Part 7: On-Page SEO: Optimizing Your Website for Maximum Visibility

Tyson Downs
February 3, 2023 | 9 min read

tab32 thanks Tyson Downs of Titan Web Agency for the insights in this post

We are moving right along in our 9 Part Series: An Introduction to Marketing Your Dental Practice Online.

Last week, in part 6, we went over reviews. We talked about how to get reviews and use them to your advantage. Have you implemented any of those strategies we discussed? 

If you haven’t read it, you need to check it out. I'd say it is perhaps one of the most important, and highly impactful activities that you can be focusing on in your office. 

Today, in part 7, our topic is: On-Page SEO: Optimizing Your Website for Maximum Visibility

Now, on-page SEO can get technical. Don’t gloss over this because you're concerned about not fully understanding it.

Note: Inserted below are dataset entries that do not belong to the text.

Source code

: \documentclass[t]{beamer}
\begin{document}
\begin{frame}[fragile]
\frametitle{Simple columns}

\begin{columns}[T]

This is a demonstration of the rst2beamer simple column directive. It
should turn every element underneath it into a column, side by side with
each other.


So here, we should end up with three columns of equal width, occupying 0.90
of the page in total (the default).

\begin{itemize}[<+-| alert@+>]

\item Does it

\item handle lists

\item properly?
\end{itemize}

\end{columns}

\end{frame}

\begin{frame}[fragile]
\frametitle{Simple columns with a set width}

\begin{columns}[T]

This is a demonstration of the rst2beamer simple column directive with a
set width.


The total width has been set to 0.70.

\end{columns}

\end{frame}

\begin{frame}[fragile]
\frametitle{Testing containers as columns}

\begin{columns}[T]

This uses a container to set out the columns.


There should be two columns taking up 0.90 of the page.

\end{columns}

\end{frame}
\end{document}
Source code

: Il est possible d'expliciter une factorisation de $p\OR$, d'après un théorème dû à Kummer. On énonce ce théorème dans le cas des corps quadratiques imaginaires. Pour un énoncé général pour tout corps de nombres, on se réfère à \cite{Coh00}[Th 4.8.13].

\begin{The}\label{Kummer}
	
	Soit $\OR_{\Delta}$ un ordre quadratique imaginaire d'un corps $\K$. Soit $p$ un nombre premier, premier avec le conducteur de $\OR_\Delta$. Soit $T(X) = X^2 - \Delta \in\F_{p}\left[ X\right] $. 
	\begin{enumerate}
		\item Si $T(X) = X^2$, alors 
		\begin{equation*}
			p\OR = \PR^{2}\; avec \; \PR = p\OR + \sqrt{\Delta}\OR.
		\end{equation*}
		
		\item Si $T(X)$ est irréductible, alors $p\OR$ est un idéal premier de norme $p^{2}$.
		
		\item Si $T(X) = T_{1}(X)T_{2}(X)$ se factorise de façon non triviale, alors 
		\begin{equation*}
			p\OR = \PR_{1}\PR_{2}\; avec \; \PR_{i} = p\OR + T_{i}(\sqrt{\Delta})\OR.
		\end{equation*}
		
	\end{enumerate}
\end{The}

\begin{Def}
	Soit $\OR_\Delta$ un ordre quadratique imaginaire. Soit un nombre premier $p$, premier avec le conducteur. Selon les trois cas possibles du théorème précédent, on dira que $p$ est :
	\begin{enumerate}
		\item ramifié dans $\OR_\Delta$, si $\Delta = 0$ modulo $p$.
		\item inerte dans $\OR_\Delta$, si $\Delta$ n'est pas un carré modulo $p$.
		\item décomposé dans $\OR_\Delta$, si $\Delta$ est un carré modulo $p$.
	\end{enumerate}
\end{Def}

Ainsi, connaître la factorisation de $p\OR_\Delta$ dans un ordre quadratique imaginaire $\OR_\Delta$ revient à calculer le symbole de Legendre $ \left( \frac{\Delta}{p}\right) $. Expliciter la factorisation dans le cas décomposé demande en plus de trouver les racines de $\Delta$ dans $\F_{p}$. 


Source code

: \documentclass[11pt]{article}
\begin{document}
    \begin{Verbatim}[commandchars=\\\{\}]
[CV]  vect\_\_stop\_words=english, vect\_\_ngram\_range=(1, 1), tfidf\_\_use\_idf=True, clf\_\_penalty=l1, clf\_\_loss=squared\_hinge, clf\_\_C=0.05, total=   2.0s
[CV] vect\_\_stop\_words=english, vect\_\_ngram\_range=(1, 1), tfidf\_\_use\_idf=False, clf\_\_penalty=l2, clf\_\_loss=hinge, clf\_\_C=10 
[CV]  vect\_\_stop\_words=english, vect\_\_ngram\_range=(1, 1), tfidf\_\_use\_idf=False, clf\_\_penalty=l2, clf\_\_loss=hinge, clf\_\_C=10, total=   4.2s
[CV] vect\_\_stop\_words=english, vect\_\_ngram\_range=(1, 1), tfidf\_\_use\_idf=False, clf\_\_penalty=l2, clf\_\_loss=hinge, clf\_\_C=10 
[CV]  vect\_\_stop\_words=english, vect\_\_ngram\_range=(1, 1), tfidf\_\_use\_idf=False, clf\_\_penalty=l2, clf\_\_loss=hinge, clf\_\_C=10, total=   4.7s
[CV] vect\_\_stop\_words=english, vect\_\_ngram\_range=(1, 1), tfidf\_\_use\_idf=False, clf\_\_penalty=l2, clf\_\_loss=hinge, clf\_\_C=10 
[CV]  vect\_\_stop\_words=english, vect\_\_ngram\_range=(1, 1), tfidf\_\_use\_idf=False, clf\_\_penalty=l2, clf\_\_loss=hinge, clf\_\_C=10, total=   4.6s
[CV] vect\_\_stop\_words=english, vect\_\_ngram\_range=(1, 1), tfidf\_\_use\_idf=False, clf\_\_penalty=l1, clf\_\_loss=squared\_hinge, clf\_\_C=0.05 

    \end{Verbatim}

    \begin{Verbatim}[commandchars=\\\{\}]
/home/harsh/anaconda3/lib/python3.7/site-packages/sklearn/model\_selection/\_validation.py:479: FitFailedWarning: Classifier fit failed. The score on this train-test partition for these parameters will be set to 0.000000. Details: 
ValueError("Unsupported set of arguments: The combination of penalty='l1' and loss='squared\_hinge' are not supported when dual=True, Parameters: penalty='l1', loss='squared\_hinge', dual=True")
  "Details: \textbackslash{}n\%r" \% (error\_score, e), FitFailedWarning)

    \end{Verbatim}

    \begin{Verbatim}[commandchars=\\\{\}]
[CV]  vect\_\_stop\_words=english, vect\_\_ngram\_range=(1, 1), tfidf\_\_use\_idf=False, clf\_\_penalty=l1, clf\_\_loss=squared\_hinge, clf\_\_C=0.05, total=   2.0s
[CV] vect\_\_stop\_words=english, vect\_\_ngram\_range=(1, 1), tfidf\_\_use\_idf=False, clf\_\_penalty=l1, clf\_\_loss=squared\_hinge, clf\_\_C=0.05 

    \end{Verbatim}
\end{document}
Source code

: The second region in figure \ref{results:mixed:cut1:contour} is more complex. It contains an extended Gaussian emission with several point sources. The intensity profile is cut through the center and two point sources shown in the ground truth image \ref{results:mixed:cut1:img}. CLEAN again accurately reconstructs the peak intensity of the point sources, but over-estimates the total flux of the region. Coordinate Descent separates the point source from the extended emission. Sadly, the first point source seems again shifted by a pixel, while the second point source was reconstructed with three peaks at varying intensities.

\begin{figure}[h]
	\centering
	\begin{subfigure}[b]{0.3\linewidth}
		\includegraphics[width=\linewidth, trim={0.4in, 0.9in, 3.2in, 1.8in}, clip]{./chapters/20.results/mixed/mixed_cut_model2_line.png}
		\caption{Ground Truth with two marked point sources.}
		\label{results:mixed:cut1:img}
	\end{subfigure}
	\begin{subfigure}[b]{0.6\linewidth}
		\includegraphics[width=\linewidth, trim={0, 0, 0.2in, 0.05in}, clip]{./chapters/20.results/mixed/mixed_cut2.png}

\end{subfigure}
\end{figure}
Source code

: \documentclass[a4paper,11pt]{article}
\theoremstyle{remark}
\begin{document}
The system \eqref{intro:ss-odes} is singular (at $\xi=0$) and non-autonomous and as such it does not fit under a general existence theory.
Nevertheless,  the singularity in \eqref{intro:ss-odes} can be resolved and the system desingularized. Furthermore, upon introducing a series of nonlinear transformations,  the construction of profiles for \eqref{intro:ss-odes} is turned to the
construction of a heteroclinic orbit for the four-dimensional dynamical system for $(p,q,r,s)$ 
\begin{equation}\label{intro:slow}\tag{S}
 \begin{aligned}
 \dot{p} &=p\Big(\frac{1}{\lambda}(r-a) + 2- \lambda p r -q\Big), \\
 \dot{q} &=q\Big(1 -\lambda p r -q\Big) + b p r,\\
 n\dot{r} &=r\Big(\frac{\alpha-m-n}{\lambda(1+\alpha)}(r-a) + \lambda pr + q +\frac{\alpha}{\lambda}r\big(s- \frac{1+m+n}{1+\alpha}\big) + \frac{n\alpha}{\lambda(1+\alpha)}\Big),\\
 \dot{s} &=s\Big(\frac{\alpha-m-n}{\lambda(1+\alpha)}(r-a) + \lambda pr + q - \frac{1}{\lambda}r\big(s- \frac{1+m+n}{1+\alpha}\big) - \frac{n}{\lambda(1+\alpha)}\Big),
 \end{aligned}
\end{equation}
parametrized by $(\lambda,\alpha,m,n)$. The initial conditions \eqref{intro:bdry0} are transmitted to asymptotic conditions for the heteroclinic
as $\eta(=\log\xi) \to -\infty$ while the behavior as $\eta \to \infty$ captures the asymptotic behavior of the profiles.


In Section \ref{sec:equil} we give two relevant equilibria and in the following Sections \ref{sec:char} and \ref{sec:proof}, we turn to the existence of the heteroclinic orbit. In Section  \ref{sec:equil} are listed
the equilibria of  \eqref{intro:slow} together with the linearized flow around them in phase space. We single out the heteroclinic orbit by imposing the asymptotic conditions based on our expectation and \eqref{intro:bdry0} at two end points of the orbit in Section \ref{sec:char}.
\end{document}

We will try and keep this at a high level overview. 

Let’s begin by defining what it is. 

On-page SEO is simply the SEO properties that are present on your website. 

Everything ON your website= on-page (or on site) SEO

Everything OFF your website= off-page (or off-site) SEO

Simple enough, right?

So, when we are performing on-page SEO, we are simply helping the search engines have a better understanding of:

  • Who you are
  • What you do
  • Where you do it
  • How do you it
  • What makes you unique
  • What your customers (patients) think of you, what you do, and how you do it

So, with that in mind, we’ve compiled a list of 11 on-page SEO tips for dentists that can help you maximize your site visibility, which will have a direct impact on your rankings in the search results, which has a direct effect on the number of visitors to your site, which has a direct effect to the number of incoming leads you receive, which ultimately helps you get and keep more new patients.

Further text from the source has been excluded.